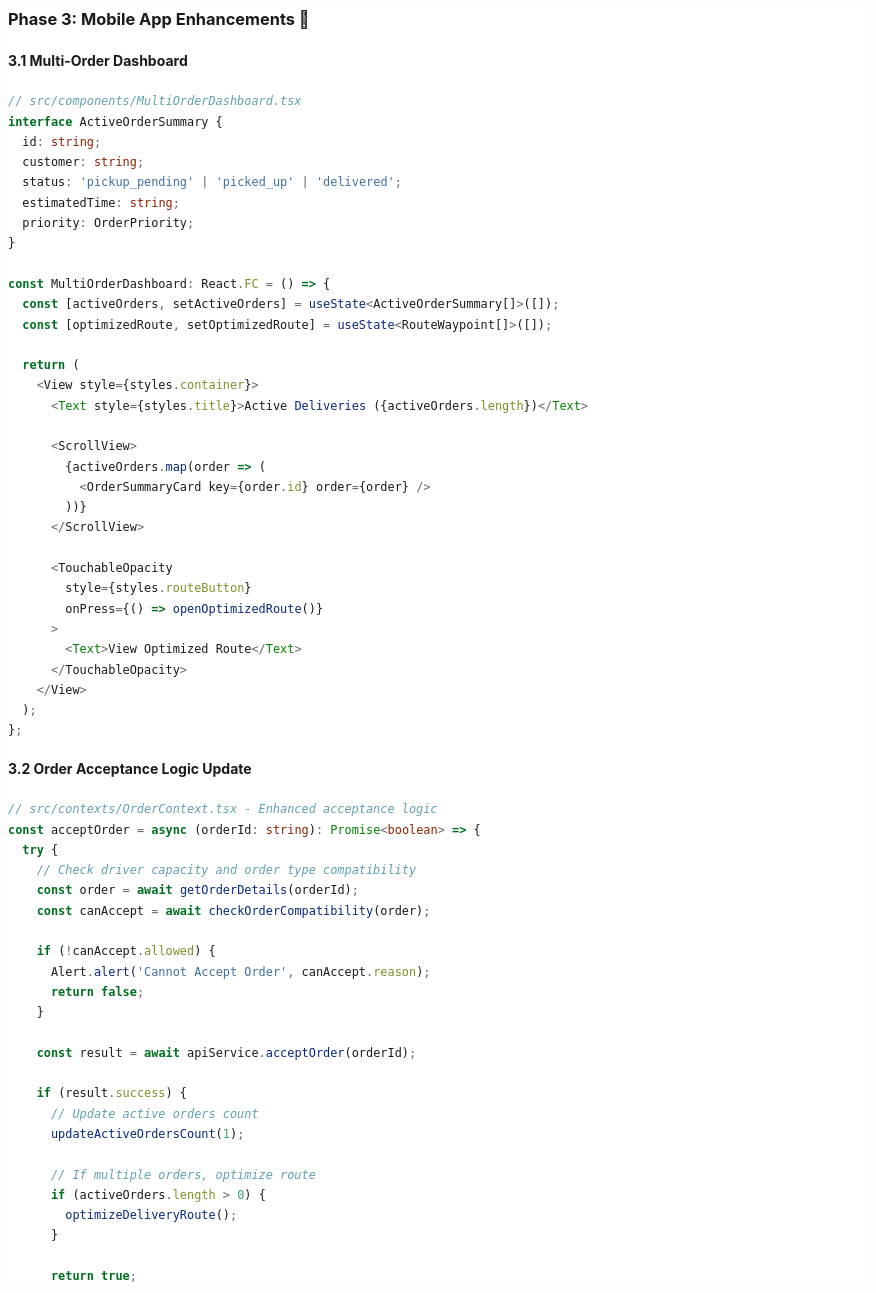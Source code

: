 ### Phase 3: Mobile App Enhancements 📱

#### 3.1 Multi-Order Dashboard
```typescript
// src/components/MultiOrderDashboard.tsx
interface ActiveOrderSummary {
  id: string;
  customer: string;
  status: 'pickup_pending' | 'picked_up' | 'delivered';
  estimatedTime: string;
  priority: OrderPriority;
}

const MultiOrderDashboard: React.FC = () => {
  const [activeOrders, setActiveOrders] = useState<ActiveOrderSummary[]>([]);
  const [optimizedRoute, setOptimizedRoute] = useState<RouteWaypoint[]>([]);
  
  return (
    <View style={styles.container}>
      <Text style={styles.title}>Active Deliveries ({activeOrders.length})</Text>
      
      <ScrollView>
        {activeOrders.map(order => (
          <OrderSummaryCard key={order.id} order={order} />
        ))}
      </ScrollView>
      
      <TouchableOpacity 
        style={styles.routeButton}
        onPress={() => openOptimizedRoute()}
      >
        <Text>View Optimized Route</Text>
      </TouchableOpacity>
    </View>
  );
};
```

#### 3.2 Order Acceptance Logic Update
```typescript
// src/contexts/OrderContext.tsx - Enhanced acceptance logic
const acceptOrder = async (orderId: string): Promise<boolean> => {
  try {
    // Check driver capacity and order type compatibility
    const order = await getOrderDetails(orderId);
    const canAccept = await checkOrderCompatibility(order);
    
    if (!canAccept.allowed) {
      Alert.alert('Cannot Accept Order', canAccept.reason);
      return false;
    }
    
    const result = await apiService.acceptOrder(orderId);
    
    if (result.success) {
      // Update active orders count
      updateActiveOrdersCount(1);
      
      // If multiple orders, optimize route
      if (activeOrders.length > 0) {
        optimizeDeliveryRoute();
      }
      
      return true;
```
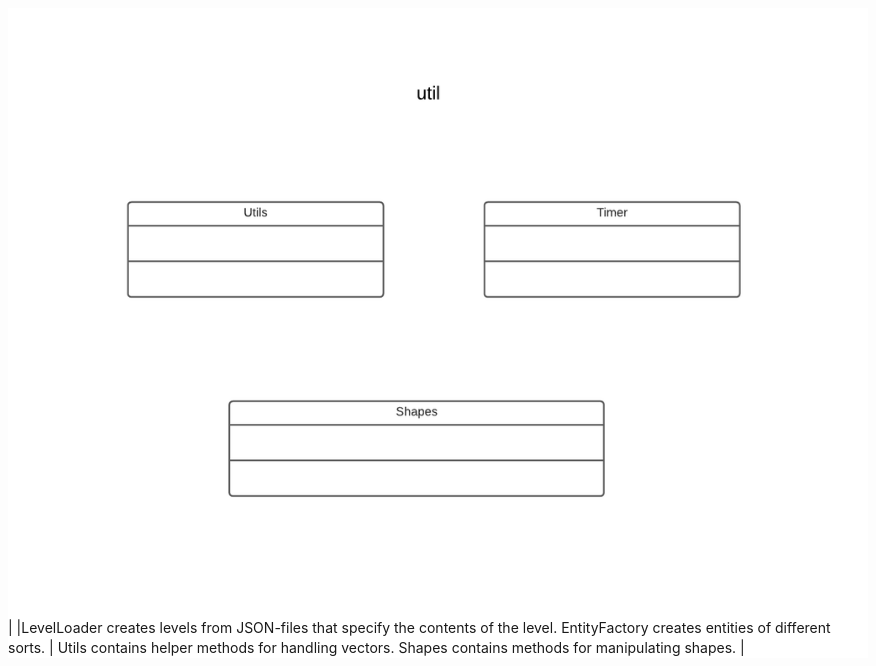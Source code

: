 <img src="models-and-sketches/package-diagrams/util.png">|
|LevelLoader creates levels from JSON-files that specify the contents of the level. EntityFactory creates entities of different sorts.                                                             | Utils contains helper methods for handling vectors. Shapes contains methods for manipulating shapes. |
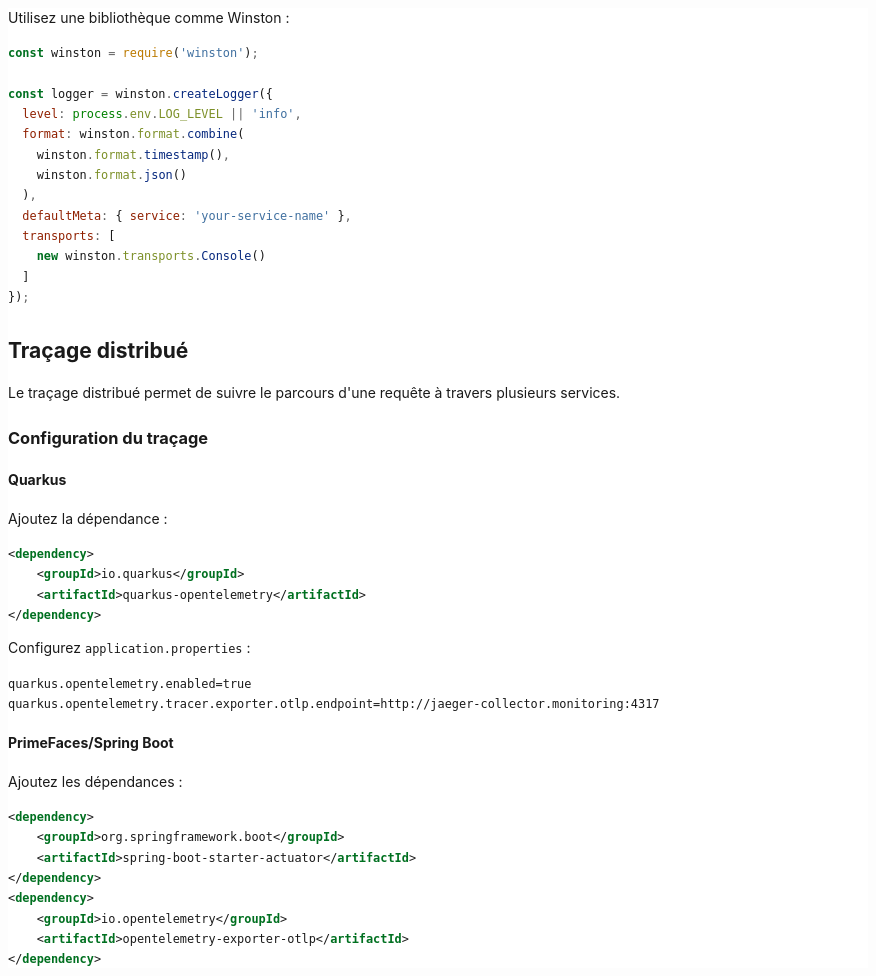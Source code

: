Utilisez une bibliothèque comme Winston :

```javascript
const winston = require('winston');

const logger = winston.createLogger({
  level: process.env.LOG_LEVEL || 'info',
  format: winston.format.combine(
    winston.format.timestamp(),
    winston.format.json()
  ),
  defaultMeta: { service: 'your-service-name' },
  transports: [
    new winston.transports.Console()
  ]
});
```

## Traçage distribué

Le traçage distribué permet de suivre le parcours d'une requête à travers plusieurs services.

### Configuration du traçage

#### Quarkus

Ajoutez la dépendance :

```xml
<dependency>
    <groupId>io.quarkus</groupId>
    <artifactId>quarkus-opentelemetry</artifactId>
</dependency>
```

Configurez `application.properties` :

```properties
quarkus.opentelemetry.enabled=true
quarkus.opentelemetry.tracer.exporter.otlp.endpoint=http://jaeger-collector.monitoring:4317
```

#### PrimeFaces/Spring Boot

Ajoutez les dépendances :

```xml
<dependency>
    <groupId>org.springframework.boot</groupId>
    <artifactId>spring-boot-starter-actuator</artifactId>
</dependency>
<dependency>
    <groupId>io.opentelemetry</groupId>
    <artifactId>opentelemetry-exporter-otlp</artifactId>
</dependency>
```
********
**Task item:**
Say how many lines of the entries hold the string "artifactId". Nothing but the number should be given.

**Result of this exercise:**
3